Village women embroidering in locally-distinctive styles was a tradition that was at its height in Ottoman-ruled Palestine. Women would sew in items to represent their heritage, ancestry, and affiliations. Triangles, used as amulets, were often incorporated to ward off the "evil eye", a common superstition in the Middle East. Large blocks of intricate embroidery were used on the chest panel to protect the vulnerable chest area from the evil eye, bad luck and illness. To avoid potential jinxes from other women, an imperfection was stitched in each garment to distract the focus of those looking.

Diverse motifs were favored in Palestinian embroidery and costume as Palestine's long history and position on the international trade routes exposed it to multiple influences. The cypress tree (saru) motif is found throughout Palestine in many complex and simple forms.

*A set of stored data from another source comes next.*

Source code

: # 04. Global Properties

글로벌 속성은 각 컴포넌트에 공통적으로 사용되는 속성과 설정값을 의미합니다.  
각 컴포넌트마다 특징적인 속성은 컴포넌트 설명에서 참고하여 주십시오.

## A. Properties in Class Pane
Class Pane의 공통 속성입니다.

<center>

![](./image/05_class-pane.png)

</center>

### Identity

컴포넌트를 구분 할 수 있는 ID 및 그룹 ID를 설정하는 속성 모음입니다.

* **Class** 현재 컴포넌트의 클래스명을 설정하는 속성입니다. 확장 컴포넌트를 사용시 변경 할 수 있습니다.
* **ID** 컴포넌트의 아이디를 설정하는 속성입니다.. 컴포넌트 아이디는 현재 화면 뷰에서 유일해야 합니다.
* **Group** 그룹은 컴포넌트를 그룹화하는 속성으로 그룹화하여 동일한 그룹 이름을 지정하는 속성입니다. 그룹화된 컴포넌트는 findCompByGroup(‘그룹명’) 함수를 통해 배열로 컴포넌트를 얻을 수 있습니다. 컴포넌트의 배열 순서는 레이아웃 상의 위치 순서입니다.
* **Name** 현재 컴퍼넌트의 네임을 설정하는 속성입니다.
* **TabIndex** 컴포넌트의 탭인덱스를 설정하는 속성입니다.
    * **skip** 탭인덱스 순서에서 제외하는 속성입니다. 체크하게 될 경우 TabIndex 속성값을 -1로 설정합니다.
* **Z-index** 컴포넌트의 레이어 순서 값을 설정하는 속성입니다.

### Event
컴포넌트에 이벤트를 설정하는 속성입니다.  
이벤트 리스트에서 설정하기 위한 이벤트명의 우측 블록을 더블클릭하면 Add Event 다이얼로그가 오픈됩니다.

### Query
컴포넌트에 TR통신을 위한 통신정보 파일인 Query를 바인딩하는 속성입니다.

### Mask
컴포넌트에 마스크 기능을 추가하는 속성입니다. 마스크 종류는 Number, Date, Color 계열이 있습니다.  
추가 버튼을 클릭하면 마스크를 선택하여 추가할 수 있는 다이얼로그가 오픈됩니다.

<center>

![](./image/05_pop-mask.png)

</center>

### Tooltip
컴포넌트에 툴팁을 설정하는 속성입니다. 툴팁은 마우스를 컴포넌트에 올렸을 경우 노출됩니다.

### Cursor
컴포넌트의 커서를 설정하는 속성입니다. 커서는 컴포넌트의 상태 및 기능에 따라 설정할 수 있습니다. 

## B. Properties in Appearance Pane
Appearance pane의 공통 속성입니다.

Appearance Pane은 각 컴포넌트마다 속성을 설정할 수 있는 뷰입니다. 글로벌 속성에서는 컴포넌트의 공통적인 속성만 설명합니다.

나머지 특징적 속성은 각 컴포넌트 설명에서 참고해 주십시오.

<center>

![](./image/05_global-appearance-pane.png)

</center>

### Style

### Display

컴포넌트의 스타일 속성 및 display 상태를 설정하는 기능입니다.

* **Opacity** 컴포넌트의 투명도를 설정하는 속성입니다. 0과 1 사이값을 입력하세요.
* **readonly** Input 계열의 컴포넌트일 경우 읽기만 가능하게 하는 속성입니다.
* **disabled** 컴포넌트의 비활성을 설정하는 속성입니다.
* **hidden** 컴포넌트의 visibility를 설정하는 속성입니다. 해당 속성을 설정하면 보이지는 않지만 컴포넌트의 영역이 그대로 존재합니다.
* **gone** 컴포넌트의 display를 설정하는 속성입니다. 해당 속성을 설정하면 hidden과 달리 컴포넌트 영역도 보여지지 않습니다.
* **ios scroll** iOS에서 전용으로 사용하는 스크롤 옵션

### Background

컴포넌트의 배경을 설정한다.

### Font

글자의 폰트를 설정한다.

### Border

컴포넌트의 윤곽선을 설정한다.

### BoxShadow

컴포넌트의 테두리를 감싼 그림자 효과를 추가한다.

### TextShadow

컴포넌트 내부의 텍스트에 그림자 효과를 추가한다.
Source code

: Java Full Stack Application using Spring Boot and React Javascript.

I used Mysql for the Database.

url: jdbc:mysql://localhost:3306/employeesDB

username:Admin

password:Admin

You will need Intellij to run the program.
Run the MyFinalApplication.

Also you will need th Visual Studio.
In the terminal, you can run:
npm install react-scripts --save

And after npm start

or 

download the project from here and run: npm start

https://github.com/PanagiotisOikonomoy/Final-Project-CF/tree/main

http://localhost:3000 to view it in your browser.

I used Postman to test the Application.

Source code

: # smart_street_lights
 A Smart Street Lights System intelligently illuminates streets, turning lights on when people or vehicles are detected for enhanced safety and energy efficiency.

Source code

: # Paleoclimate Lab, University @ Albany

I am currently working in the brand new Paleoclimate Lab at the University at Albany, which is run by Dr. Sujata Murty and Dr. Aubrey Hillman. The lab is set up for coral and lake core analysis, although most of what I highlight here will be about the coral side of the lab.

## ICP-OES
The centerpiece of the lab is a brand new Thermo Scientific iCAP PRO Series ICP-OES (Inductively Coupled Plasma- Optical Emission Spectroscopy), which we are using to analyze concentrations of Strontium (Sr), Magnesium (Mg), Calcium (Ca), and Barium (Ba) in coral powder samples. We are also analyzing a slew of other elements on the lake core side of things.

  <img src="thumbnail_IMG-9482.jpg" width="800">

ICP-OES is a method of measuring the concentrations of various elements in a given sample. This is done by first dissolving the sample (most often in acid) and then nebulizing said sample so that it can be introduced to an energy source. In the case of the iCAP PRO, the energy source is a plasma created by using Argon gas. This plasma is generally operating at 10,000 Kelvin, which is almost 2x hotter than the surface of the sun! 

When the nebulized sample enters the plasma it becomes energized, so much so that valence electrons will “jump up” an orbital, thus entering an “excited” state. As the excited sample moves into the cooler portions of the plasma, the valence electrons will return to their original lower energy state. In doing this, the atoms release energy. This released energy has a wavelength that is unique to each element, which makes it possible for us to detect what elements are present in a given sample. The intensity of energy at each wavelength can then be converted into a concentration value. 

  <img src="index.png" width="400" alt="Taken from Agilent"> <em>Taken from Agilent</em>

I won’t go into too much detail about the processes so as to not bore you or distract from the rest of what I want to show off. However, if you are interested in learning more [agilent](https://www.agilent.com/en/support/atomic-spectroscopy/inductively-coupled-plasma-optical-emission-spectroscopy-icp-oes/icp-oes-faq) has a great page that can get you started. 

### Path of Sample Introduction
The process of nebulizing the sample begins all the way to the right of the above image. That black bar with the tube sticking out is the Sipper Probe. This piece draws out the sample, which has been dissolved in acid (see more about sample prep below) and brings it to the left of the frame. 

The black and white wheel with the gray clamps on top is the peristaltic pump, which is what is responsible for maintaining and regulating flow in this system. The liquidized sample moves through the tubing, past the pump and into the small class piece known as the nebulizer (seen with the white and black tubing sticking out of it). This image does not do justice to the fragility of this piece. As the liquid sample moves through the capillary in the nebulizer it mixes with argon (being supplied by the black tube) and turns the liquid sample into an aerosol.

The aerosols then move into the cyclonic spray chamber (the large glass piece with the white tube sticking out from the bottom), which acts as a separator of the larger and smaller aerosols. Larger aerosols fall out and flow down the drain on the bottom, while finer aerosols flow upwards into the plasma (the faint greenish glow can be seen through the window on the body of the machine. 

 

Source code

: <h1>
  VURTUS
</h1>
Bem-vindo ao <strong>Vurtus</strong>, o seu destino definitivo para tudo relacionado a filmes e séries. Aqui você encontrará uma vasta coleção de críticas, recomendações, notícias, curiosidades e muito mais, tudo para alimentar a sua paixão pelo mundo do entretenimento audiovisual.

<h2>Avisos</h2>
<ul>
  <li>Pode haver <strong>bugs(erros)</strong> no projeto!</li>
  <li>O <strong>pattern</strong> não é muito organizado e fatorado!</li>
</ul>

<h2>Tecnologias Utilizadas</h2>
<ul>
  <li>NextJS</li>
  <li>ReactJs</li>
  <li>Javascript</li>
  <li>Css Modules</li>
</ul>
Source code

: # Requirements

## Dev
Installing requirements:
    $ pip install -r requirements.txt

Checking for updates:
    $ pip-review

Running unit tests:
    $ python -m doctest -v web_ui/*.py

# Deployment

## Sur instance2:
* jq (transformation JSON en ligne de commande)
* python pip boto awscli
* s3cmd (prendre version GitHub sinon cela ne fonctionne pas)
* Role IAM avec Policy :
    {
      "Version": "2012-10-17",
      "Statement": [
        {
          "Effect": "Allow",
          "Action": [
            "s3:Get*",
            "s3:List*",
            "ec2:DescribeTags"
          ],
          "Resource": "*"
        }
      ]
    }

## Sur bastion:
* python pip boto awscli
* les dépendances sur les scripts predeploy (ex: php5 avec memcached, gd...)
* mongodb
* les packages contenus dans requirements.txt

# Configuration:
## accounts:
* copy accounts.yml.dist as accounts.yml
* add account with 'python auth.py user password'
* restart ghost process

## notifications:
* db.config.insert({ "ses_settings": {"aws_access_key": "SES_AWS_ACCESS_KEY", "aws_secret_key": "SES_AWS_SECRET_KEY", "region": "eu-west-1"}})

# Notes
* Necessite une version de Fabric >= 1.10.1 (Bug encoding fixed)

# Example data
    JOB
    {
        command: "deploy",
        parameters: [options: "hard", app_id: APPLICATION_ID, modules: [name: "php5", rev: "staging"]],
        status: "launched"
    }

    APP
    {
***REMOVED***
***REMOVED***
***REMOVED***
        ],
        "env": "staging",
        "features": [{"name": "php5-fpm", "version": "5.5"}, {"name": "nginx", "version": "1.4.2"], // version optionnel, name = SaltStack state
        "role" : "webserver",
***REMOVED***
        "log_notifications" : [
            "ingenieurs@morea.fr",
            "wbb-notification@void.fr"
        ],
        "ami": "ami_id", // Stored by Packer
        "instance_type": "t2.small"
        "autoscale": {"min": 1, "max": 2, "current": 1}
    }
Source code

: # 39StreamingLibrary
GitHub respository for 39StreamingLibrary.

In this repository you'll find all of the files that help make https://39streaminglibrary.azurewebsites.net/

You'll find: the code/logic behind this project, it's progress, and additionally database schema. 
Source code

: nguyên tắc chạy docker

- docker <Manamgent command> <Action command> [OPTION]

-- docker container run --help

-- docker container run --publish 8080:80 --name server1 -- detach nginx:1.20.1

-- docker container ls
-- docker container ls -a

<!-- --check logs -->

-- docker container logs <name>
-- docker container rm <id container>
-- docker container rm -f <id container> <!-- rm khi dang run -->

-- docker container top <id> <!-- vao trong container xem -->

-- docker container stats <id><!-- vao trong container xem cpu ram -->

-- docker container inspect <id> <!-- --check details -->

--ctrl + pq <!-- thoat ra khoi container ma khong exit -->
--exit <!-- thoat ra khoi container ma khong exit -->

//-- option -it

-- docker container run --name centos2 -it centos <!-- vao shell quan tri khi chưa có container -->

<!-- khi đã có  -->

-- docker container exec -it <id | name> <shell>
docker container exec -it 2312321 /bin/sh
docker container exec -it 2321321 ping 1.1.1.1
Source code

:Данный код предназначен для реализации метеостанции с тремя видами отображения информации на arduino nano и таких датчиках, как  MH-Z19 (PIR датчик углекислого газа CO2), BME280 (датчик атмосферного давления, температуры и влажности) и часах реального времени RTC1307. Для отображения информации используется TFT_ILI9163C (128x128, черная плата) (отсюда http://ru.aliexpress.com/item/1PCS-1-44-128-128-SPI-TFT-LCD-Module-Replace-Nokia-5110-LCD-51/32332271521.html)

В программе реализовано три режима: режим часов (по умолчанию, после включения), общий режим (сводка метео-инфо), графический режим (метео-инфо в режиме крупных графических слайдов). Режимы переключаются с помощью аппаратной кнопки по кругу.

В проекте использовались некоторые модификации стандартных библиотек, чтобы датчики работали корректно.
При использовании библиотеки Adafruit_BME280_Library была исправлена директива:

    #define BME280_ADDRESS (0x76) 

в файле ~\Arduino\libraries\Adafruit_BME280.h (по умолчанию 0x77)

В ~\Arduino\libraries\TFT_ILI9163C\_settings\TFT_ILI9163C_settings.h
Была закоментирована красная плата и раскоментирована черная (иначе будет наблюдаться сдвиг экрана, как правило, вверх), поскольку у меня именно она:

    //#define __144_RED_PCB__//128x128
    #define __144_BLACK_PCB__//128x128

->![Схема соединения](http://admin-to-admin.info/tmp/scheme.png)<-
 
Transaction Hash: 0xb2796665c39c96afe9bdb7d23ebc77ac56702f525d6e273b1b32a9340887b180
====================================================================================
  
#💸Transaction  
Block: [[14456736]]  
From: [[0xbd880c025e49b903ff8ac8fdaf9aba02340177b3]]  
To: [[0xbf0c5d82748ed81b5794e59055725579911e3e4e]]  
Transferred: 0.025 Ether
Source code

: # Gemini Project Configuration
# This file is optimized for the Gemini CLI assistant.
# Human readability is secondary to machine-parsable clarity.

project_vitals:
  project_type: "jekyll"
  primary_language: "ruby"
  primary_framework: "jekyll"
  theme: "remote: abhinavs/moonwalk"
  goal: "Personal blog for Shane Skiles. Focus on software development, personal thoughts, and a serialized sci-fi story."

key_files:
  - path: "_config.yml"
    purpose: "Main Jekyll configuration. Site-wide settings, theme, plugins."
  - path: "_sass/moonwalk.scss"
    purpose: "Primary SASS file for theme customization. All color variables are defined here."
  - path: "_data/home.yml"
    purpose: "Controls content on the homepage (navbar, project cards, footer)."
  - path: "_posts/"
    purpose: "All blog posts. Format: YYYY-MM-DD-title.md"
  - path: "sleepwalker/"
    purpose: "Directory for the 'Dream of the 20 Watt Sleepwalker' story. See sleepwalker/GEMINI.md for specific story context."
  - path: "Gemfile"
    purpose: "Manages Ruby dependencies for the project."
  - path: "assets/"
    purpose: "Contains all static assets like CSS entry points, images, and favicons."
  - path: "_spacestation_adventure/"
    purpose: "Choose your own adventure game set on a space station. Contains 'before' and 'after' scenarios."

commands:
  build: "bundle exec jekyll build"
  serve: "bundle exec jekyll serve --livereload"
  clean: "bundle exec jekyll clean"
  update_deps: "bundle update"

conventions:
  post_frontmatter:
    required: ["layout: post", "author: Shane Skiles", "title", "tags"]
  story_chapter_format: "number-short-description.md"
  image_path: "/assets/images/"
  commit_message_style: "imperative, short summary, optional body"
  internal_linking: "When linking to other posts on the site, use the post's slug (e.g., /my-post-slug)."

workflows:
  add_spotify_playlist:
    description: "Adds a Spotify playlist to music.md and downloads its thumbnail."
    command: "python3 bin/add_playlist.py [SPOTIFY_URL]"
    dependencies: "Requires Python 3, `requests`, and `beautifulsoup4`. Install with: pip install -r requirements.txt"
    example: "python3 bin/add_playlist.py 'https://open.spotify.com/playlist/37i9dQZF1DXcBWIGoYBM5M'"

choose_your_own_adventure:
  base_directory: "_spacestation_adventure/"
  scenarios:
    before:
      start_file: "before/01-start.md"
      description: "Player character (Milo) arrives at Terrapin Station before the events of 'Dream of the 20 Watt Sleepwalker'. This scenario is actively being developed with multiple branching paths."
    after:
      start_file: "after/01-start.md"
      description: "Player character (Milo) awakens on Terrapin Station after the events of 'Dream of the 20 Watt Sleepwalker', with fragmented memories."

Other Palestinian motifs are derived from quite basic geometric forms such as triangles, squares and rosettes. In the late 1930s, new influences introduced by European pattern books and magazines promoted the appearance of curvilinear motifs, like flowers, vines or leaf arrangements, and introduced the paired bird motif which became very popular in central Palestinian regions. John Whitting (collector for parts of the MOIFA collection) has argued that "anything later than 1918 was not indigenous Palestinian design, but had input from foreign pattern books brought in by foreign nuns and Swiss nannies". Others say that the changes did not set in before the late 1930s, up to which time embroidery motifs local to certain villages could still be found. Geometric motifs remained popular in the Galilee and southern regions, like the Sinai Desert.[38]

Before the appearance of synthetically dyed threads, the colors used in Palestinian embroidery were determined by the materials available for the production of natural dyes: "reds" from insects and pomegranate, "dark blues" from the indigo plant: "yellow" from saffron flowers, soil and vine leaves, "brown" from oak bark, and "purple" from crushed murex shells. Shahin argues that the colors used in Palestinian embroidery include the ancient color schemes of the Canaanite and Philistine coast: red, purple, indigo blue, and saffron and that more recently, Islamic green and Byzantine black were added to the traditional palette.

Shelagh Weir, author of Palestinian costume (1989) and Palestinian embroidery (1970), demarcates embroidery distribution patterns in Palestine by painting two horizontal lines: the first running south of Mount Carmel and the Sea of Galilee at the longitude of Afula, and the second running north of Jaffa and south of Nablus from the coast to the Jordan River. Her research indicates that in the area between these two lines there is very little history of embroidery, though there remains evidence of traditions of fine decoration, including braidwork and appliqué, in women’s costume. An Arab proverb of this particular region, originally recorded by Gustaf Dalman in 1937, went: "embroidery signifies a lack of work."

Longstanding traditions of embroidery were found in the Upper and Lower Galilee, and in the Judean Hills and on the coastal plain. Weir writes that cross-stitch motifs may have been derived from oriental carpets, and that couching motifs may have origins in the vestments of Christian priests or the gold thread work of Byzantium.